Assignment: Every line of the material below in which "데이터베이스를" shows up is to be located and copied.

Records for the exercise:
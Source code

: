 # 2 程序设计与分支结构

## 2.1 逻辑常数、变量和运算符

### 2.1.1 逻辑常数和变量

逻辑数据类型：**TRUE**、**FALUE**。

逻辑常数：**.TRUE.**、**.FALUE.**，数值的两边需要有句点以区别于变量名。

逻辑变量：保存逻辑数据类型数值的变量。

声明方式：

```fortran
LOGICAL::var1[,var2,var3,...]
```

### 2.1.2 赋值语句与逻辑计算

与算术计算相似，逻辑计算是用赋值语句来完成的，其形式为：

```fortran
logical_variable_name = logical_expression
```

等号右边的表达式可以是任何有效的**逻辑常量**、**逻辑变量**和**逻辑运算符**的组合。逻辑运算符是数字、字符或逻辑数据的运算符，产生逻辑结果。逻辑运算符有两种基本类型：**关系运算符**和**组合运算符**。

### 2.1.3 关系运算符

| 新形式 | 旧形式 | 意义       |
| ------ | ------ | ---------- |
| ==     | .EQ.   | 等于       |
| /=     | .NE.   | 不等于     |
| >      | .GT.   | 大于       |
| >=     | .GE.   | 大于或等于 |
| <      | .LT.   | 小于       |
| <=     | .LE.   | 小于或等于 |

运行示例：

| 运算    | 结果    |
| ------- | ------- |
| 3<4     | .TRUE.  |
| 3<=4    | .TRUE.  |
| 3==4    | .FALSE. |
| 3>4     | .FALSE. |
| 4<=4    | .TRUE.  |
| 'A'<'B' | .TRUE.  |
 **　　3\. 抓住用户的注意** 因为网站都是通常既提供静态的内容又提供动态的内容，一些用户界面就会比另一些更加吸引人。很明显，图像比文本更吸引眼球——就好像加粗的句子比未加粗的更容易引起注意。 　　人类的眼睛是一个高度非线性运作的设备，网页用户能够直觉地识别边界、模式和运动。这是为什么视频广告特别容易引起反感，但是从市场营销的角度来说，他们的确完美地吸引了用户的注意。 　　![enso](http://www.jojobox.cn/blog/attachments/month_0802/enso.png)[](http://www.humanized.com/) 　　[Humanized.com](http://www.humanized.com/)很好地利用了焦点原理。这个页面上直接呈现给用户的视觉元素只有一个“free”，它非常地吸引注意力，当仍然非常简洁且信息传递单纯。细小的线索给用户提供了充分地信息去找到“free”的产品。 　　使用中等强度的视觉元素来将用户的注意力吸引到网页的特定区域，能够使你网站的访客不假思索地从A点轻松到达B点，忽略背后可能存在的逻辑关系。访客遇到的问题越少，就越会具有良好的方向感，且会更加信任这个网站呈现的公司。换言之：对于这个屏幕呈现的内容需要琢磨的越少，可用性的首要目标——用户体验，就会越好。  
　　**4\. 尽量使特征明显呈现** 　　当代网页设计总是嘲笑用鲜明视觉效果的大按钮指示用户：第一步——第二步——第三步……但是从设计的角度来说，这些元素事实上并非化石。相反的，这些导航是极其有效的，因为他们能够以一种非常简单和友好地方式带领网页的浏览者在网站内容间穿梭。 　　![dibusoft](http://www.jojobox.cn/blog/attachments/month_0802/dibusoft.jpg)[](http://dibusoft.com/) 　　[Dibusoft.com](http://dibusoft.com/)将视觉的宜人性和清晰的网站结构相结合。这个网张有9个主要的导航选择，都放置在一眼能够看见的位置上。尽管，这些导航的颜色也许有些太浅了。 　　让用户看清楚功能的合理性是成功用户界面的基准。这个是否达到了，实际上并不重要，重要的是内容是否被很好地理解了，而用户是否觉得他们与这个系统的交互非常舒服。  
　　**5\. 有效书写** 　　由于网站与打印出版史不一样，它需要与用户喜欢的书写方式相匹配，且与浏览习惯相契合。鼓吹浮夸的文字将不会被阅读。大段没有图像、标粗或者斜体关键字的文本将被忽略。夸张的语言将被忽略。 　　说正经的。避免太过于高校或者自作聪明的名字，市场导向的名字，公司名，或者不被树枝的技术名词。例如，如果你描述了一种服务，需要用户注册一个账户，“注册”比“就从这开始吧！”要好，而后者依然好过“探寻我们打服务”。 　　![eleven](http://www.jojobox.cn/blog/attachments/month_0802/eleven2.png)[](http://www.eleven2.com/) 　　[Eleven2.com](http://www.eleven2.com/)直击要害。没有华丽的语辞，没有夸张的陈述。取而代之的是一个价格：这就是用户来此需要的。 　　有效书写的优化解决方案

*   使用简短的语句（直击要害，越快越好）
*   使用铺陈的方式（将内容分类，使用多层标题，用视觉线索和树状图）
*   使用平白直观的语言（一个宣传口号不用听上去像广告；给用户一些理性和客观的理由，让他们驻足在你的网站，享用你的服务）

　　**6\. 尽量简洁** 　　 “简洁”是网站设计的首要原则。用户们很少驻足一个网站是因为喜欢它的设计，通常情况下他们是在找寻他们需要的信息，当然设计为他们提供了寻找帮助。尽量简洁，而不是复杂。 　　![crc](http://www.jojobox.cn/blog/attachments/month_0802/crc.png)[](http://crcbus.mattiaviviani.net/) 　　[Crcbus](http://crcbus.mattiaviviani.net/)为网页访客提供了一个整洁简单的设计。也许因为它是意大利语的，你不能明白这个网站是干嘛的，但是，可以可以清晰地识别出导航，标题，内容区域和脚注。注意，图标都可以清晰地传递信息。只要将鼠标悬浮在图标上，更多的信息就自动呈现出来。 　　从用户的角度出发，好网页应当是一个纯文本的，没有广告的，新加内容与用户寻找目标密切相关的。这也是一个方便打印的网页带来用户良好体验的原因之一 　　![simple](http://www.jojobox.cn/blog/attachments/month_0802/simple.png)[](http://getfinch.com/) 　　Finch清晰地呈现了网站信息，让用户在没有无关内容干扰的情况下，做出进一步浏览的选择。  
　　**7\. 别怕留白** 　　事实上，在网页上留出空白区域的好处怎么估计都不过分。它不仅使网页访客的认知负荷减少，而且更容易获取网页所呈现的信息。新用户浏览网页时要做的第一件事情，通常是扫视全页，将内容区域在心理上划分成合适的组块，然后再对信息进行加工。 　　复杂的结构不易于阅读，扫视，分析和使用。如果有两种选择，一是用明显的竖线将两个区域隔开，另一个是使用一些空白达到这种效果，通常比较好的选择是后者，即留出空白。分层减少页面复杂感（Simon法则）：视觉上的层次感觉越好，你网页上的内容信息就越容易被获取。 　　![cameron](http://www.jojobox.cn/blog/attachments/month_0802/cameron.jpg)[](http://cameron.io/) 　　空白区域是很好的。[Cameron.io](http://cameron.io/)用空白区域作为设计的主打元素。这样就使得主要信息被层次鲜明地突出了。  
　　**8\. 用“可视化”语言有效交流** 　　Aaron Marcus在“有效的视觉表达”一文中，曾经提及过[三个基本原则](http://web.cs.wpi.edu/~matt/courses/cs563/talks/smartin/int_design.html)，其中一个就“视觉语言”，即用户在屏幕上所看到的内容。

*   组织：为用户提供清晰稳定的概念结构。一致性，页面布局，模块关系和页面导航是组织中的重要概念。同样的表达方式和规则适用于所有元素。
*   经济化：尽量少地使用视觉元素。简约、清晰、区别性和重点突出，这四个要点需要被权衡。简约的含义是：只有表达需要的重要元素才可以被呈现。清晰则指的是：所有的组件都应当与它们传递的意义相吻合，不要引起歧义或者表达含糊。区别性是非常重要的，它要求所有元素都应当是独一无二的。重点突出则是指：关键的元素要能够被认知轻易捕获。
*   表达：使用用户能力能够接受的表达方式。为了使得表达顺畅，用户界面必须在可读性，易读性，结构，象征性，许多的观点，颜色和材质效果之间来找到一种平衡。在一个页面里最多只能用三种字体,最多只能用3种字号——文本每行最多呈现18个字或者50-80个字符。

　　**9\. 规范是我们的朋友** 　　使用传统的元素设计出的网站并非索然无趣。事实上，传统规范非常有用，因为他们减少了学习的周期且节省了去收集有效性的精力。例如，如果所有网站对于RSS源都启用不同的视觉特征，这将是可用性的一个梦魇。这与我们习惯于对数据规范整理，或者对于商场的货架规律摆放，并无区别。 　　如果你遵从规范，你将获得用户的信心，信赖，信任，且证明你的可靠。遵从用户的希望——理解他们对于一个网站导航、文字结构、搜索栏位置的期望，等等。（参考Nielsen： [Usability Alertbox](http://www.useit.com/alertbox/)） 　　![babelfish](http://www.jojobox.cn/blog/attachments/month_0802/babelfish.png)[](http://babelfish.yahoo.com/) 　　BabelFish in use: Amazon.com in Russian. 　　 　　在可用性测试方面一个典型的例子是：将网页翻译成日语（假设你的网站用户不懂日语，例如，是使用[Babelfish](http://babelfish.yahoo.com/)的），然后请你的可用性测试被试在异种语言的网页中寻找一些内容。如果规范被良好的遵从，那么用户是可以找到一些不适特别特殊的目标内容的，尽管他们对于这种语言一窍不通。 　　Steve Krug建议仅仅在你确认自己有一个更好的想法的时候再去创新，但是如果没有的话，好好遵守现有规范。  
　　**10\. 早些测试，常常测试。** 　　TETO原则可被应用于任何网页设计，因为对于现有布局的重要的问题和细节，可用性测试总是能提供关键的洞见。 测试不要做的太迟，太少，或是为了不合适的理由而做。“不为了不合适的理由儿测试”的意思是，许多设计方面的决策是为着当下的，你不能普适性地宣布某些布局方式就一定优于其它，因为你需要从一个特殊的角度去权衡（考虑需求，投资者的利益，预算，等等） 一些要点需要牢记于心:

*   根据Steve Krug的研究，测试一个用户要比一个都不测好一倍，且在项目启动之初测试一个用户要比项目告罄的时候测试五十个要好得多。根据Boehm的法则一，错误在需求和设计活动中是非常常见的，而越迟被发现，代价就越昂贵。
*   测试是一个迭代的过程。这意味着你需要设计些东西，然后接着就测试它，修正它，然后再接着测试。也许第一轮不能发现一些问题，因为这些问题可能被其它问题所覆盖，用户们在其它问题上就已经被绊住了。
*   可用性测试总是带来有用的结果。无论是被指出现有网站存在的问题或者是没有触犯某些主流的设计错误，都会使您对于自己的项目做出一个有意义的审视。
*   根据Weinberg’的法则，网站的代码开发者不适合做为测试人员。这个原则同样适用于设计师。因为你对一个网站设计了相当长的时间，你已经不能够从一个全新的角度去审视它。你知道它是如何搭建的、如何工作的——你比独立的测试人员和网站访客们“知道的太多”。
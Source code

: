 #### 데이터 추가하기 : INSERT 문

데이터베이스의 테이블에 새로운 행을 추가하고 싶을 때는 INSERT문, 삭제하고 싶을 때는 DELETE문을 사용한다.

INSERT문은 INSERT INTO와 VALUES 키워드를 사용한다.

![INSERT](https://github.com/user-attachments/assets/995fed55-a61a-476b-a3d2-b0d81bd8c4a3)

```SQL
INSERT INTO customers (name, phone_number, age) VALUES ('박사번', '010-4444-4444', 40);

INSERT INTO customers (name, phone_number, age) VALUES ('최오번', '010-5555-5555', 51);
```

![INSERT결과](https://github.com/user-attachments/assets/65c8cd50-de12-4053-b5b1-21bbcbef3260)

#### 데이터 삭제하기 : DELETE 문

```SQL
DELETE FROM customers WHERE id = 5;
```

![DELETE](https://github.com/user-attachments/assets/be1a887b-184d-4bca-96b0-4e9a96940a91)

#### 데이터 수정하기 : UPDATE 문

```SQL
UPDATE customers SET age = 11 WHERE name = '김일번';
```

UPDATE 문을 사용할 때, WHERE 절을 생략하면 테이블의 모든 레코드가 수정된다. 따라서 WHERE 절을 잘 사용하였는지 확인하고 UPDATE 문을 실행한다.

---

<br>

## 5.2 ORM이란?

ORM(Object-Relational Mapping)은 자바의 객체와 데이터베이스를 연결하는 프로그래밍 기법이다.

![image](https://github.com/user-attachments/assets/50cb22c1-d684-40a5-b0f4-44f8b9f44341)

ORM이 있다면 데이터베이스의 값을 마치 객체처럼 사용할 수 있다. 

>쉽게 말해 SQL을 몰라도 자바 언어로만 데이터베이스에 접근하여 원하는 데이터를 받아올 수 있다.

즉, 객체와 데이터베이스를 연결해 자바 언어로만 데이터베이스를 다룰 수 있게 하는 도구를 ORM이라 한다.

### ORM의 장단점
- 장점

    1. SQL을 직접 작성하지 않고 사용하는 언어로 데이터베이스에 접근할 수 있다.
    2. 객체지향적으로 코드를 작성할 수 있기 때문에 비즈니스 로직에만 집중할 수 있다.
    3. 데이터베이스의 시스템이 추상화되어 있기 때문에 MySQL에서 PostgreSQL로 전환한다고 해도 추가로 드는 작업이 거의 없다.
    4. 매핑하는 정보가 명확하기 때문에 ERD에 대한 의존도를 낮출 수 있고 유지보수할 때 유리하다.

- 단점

Expected output:
ORM(Object-Relational Mapping)은 자바의 객체와 데이터베이스를 연결하는 프로그래밍 기법이다.
즉, 객체와 데이터베이스를 연결해 자바 언어로만 데이터베이스를 다룰 수 있게 하는 도구를 ORM이라 한다.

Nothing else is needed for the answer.